Wednesday, 22 March 2017

In Deepest England


This ruin, crying out for the John Piper treatment, is the unroofed church of St Mary, Colston Bassett, deep in rural south Nottinghamshire. It is one of several similarly abandoned churches in the Nottinghamshire Wolds, the casualties of depopulation. But one that still stands, complete with roof, is St Andrew, Langar, and inside it is one of the finest monuments of its period in England.
 The interior of this large church is short on atmosphere and charm, thanks to a clunky Victorian restoration and a more recent reordering of the nave, which is now furnished with upholstered chairs in a semicircle facing an altar table to the north; the whole east end is thus rendered liturgically dead. In the north transepts are a couple of Elizabethan tomb chests, monuments to members of the Chaworth family, that might have been placed there specifically to show the difference between run-of-the-mill work and the best - the best being in the south transept, in the form of the Scrope monument.

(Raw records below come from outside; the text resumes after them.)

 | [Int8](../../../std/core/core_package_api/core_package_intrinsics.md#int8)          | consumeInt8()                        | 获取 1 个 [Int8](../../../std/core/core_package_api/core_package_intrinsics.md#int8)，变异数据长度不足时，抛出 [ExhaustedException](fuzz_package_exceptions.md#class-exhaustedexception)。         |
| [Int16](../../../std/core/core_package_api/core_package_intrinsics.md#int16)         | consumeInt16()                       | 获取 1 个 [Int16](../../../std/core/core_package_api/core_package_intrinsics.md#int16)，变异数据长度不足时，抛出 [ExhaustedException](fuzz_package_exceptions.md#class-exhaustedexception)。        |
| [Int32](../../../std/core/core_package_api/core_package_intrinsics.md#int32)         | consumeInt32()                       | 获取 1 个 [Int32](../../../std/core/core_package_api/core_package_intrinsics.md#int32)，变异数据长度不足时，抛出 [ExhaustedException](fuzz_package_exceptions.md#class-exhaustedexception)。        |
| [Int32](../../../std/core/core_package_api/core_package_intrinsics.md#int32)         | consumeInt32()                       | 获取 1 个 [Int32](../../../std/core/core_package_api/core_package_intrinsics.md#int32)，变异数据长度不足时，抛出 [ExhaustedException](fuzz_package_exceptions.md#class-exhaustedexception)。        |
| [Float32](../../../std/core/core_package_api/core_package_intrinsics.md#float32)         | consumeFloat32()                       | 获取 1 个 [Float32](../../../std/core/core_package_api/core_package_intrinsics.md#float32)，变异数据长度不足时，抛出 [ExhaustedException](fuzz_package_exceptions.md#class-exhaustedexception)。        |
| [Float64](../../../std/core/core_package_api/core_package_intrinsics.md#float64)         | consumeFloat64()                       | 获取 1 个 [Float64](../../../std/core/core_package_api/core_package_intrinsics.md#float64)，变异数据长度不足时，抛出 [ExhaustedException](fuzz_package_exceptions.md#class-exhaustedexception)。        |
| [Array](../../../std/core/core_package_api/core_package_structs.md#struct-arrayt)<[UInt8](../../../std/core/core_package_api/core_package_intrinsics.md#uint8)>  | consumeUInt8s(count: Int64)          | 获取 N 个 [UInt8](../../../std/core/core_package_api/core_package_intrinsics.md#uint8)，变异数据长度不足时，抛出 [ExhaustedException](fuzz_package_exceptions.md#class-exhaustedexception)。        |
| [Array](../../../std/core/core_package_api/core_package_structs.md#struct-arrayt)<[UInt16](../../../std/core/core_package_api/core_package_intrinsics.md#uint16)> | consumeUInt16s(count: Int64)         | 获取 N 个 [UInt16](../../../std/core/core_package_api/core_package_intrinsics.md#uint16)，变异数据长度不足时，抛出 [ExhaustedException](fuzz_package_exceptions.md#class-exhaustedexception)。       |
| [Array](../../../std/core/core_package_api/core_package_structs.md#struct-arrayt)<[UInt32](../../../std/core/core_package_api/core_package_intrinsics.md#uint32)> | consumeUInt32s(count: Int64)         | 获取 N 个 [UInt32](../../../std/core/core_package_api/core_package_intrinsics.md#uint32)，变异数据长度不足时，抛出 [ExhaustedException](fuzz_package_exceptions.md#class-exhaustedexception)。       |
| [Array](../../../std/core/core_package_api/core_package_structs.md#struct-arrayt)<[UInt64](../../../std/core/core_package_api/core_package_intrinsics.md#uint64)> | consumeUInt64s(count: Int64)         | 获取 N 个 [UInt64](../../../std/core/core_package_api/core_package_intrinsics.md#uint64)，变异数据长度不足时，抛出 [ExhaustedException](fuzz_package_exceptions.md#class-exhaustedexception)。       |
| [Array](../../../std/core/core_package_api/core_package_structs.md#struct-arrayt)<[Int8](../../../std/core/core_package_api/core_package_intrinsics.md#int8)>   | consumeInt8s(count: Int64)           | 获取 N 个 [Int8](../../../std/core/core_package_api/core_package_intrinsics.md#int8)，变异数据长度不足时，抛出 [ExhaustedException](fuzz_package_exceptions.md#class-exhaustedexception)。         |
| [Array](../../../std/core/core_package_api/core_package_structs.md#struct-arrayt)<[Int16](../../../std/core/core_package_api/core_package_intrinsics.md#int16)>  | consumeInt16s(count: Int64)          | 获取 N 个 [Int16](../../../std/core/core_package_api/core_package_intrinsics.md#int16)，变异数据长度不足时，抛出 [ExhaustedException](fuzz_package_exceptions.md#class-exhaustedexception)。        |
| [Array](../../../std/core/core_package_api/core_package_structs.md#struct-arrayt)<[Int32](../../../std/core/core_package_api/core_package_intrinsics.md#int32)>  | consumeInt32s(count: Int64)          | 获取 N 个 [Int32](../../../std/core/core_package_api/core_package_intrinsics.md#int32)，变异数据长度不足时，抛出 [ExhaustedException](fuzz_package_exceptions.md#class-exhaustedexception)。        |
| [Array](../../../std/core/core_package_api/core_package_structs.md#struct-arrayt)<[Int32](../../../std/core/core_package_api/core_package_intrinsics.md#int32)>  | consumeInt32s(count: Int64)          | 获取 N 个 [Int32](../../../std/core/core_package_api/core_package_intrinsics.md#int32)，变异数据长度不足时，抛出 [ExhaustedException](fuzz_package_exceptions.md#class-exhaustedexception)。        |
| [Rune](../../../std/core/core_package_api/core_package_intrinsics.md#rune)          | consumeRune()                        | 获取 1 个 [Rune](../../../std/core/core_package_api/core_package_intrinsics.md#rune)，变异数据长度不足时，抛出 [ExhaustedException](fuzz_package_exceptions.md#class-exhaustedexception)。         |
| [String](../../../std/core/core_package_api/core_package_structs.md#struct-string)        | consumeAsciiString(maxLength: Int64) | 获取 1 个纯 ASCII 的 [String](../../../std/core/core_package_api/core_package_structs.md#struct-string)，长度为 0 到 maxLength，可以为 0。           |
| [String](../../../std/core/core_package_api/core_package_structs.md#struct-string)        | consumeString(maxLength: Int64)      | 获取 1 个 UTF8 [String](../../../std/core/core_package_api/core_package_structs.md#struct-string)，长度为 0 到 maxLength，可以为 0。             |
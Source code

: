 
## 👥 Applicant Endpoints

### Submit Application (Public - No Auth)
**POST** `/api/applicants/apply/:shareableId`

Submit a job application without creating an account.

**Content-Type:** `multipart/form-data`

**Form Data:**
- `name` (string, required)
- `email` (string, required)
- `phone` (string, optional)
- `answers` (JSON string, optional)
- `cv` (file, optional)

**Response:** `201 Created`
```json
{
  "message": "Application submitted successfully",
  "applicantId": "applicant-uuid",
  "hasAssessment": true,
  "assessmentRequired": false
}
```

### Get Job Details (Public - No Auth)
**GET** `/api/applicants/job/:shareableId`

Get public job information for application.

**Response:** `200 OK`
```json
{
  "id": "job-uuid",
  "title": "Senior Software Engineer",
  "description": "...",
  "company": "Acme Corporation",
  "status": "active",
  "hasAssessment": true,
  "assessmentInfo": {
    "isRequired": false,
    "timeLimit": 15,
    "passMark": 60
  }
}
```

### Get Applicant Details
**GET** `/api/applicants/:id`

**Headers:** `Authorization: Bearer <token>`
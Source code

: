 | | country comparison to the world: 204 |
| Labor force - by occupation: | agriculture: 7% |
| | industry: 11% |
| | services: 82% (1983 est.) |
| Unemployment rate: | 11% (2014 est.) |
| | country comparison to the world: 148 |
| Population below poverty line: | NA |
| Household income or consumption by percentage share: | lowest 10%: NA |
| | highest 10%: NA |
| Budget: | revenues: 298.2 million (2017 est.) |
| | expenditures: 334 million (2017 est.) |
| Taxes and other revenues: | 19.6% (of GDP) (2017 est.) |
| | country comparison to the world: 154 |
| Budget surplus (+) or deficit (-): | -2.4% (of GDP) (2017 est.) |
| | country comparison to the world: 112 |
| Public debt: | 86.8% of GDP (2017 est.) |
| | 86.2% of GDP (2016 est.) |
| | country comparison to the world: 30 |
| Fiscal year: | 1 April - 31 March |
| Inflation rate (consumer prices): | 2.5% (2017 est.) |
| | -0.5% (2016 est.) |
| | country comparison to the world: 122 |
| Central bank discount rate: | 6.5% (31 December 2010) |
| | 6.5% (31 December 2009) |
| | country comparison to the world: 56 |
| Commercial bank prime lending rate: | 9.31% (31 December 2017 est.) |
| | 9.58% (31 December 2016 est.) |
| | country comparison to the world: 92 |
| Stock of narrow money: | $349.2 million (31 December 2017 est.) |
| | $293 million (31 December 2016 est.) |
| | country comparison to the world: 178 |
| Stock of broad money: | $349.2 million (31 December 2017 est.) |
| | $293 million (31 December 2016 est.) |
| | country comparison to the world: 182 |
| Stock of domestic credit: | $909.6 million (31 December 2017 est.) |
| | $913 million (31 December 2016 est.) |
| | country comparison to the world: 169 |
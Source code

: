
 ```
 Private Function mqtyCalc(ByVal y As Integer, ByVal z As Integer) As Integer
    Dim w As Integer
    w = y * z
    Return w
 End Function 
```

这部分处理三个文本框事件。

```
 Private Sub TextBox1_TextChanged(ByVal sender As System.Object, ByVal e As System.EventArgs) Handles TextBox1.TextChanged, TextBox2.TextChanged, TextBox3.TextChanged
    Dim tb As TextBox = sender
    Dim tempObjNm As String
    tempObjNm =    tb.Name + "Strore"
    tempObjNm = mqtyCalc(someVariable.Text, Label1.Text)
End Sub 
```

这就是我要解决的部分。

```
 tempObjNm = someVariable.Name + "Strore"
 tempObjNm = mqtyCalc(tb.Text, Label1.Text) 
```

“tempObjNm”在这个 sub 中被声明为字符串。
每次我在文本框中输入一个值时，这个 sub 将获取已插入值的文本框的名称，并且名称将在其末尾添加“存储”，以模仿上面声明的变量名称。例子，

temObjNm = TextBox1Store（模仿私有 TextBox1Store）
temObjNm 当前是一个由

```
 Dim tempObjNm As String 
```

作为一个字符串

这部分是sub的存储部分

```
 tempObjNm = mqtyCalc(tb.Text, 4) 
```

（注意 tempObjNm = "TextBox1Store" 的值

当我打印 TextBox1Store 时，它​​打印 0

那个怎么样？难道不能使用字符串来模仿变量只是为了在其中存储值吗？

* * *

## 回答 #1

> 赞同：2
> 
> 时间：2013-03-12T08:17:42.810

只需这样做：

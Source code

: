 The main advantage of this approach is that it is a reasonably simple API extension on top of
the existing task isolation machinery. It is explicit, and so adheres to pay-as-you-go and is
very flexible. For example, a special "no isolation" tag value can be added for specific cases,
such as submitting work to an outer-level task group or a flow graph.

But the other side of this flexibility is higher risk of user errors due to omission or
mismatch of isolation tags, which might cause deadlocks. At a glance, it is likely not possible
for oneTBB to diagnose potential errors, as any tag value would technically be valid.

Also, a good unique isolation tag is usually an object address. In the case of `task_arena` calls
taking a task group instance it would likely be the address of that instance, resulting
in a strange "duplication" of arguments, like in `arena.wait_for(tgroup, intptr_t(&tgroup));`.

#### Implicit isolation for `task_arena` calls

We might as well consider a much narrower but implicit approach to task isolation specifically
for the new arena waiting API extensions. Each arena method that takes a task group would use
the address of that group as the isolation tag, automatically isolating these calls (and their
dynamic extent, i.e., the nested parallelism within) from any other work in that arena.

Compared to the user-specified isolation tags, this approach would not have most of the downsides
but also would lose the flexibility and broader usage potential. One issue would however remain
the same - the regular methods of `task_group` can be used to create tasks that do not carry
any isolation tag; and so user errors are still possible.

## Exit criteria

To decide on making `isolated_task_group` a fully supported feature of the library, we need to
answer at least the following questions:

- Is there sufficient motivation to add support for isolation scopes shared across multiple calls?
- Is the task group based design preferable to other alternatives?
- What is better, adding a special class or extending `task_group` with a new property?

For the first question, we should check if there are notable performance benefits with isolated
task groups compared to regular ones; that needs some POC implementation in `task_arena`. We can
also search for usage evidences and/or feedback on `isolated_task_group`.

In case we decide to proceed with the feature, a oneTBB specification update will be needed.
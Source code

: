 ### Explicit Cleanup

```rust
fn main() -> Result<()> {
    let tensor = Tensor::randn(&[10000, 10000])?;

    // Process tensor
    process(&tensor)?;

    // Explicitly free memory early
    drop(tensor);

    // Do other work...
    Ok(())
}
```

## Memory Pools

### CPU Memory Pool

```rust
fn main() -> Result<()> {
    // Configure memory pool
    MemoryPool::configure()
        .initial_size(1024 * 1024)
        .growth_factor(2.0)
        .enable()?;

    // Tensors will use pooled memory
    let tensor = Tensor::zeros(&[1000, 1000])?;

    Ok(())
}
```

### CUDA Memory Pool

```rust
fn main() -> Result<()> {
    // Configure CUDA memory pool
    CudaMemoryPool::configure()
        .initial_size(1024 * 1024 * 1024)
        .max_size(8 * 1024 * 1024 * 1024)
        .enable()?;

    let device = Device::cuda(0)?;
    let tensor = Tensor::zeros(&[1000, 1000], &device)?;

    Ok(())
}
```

 Thomas, Lord Scrope, and Philadelphia, his beautifully-named wife, lie side by side, he in armour with a full ruff and the mantle, garter and cap of the Order of the Garter, she in flowing mantle and ruff, her hair swept back from her face. Both have their hands together in prayer and their eyes raised to heaven - conventional attitudes, but they lie as if in life, so convincingly naturalistic is the carving. It is also superbly skilful in rendering the hang of their garments, the details and textures.


 The most extraordinary feature of this monument, though, is the figure of Emanuel Scrope, the son who commissioned it. Represented at about a quarter of the scale of his parents, he kneels at their feet, smartly dressed in Spanish fashion, not mourning but apparently reading a book, while keeping one hand on the hilt of his sword. Once again, the modelling is superb, even if the scale is disconcerting - perhaps it looked less so to Jacobean eyes, accustomed as they were to seeing miniature offspring kneeling beneath their parents on standard Elizabethan tombs. The figure of Emanuel Scrope might be said to represent the transition from hierarchical to naturalistic representation in monumental sculpture (but that's probably pushing it).


 Sadly, this remarkable monument is beginning to fall apart as a result of damp. Two panels of the chest tomb have had to be removed, the marble columns of the canopy are in poor shape, and the transept in which it stands has the air of a workshop crossed with a lumber room. A full restoration will get under way when the money has been found, but meanwhile the Scrope monument stands as a sad example of how little we value the products of what was arguably the golden age of English sculpture. That work of such astonishing quality should turn up in remote parish churches seems little short of miraculous, and is certainly one of the things that make church-crawling in England so richly rewarding.
 Emanuel Scrope went on to father an illegitimate daughter who, in the absence of a legal heir, inherited and married into the Howe family, who in due course produced Admiral Howe, one of our great naval heroes; he is interred and memorialised in the church along with other Howes. Their family home, Langar Hall, is next to the church and is now a rather lovely country house restaurant and hotel.
 Langar was also the scene of the grim early years of the novelist Samuel Butler, so vividly described in The Way of All Flesh. His father was rector here and young Samuel grew up in the oppressively evangelical atmosphere of the rectory, dominated by the father with whom he was locked in a relationship of mutual loathing. Letting bygones be bygones, the church now has a display of photographs - some of them taken by Butler - documenting the life of this notable son of Langar.
 Such an obscure place, so many claims to fame. Truly England is fathomless.